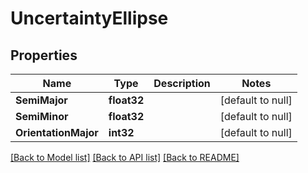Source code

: # UncertaintyEllipse

## Properties
Name | Type | Description | Notes
------------ | ------------- | ------------- | -------------
**SemiMajor** | **float32** |  | [default to null]
**SemiMinor** | **float32** |  | [default to null]
**OrientationMajor** | **int32** |  | [default to null]

[[Back to Model list]](../README.md#documentation-for-models) [[Back to API list]](../README.md#documentation-for-api-endpoints) [[Back to README]](../README.md)

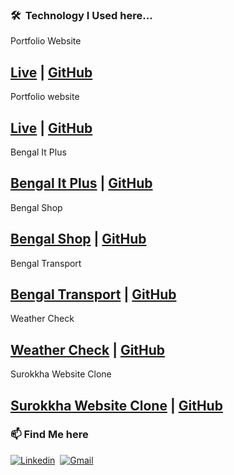 ### 🛠 &nbsp;Technology I Used here...

Portfolio Website
## [Live](https://sunjid-dev.web.app/) | [GitHub](https://github.com/sunjid-git/sunjid-hasan)

Portfolio website
## [Live](https://sunjid-hasan.web.app/) | [GitHub](https://github.com/sunjid-git/sunjid-portfolio-website)

Bengal It Plus
## [Bengal It Plus](https://bengal-it-plus.web.app/) | [GitHub](https://github.com/sunjid-git/bengal-it-plus)

Bengal Shop
## [Bengal Shop](https://bengalshop-buy.web.app/home) | [GitHub](https://github.com/sunjid-git/bengal-shop-client)

Bengal Transport
## [Bengal Transport](https://keen-lewin-28a3ed.netlify.app/) | [GitHub](https://github.com/sunjid-git/bengal-transport)

Weather Check
## [Weather Check](https://sunjid-git.github.io/weatherCheck/) | [GitHub](https://github.com/sunjid-git/weatherCheck)

Surokkha Website Clone
## [Surokkha Website Clone](https://0zr7cfqfmwk1zfncafdgig-on.drv.tw/Websites/www.surokkha-website.com/html/home.html) | [GitHub](https://github.com/sunjid-git/covid-19-vaccine-website)








### 📫 Find Me here
[![Linkedin](https://img.shields.io/badge/-LinkedIn-05122A?style=flat&logo=Linkedin&logoColor=blue)](https://www.linkedin.com/in/sunjid-in/)&nbsp;
[![Gmail](https://img.shields.io/badge/-Gmail-05122A?style=flat&logo=Gmail&logoColor=red)](mailto:sunjid.info@gmail.com)&nbsp;
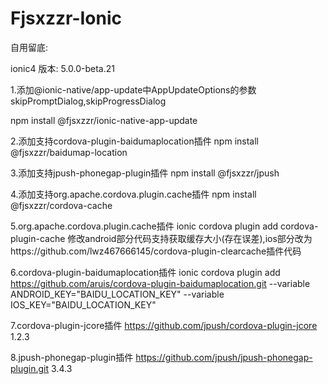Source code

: # Fjsxzzr-Ionic

自用留底:

ionic4
版本: 5.0.0-beta.21

1.添加@ionic-native/app-update中AppUpdateOptions的参数
skipPromptDialog,skipProgressDialog

npm install @fjsxzzr/ionic-native-app-update

2.添加支持cordova-plugin-baidumaplocation插件
npm install @fjsxzzr/baidumap-location

3.添加支持jpush-phonegap-plugin插件
npm install @fjsxzzr/jpush

4.添加支持org.apache.cordova.plugin.cache插件
npm install @fjsxzzr/cordova-cache

5.org.apache.cordova.plugin.cache插件
ionic cordova plugin add cordova-plugin-cache
修改android部分代码支持获取缓存大小(存在误差),ios部分改为https://github.com/lwz467666145/cordova-plugin-clearcache插件代码

6.cordova-plugin-baidumaplocation插件
ionic cordova plugin add https://github.com/aruis/cordova-plugin-baidumaplocation.git --variable ANDROID_KEY="BAIDU_LOCATION_KEY" --variable IOS_KEY="BAIDU_LOCATION_KEY"

7.cordova-plugin-jcore插件
https://github.com/jpush/cordova-plugin-jcore 1.2.3

8.jpush-phonegap-plugin插件
https://github.com/jpush/jpush-phonegap-plugin.git 3.4.3

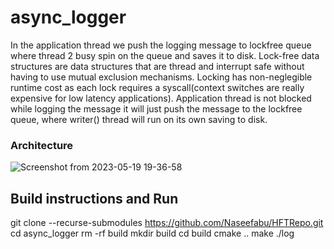 # async_logger

In the application thread we push the logging message to lockfree queue where thread 2 busy spin on the queue and saves it to disk.
Lock-free data structures are data structures that are thread and interrupt safe without having to use mutual exclusion mechanisms. 
Locking has non-neglegible runtime cost as each lock requires a syscall(context switches are really expensive for low latency applications). Application thread is not blocked while logging the message it will just push the message to the lockfree queue, where writer() thread will run on its own saving to disk.

### Architecture 

![Screenshot from 2023-05-19 19-36-58](https://github.com/Naseefabu/HFTRepo/assets/104965020/9ba0ab4d-c71c-436e-9d62-a8859da118a3)


## Build instructions and Run
git clone --recurse-submodules https://github.com/Naseefabu/HFTRepo.git
cd async_logger
rm -rf build
mkdir build
cd build
cmake ..
make
./log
──────────────────────────────
Task objective:
In the records above, retype exactly the lines from the one with "cd async_logger" through the last one.

Written response:
cd async_logger
rm -rf build
mkdir build
cd build
cmake ..
make
./log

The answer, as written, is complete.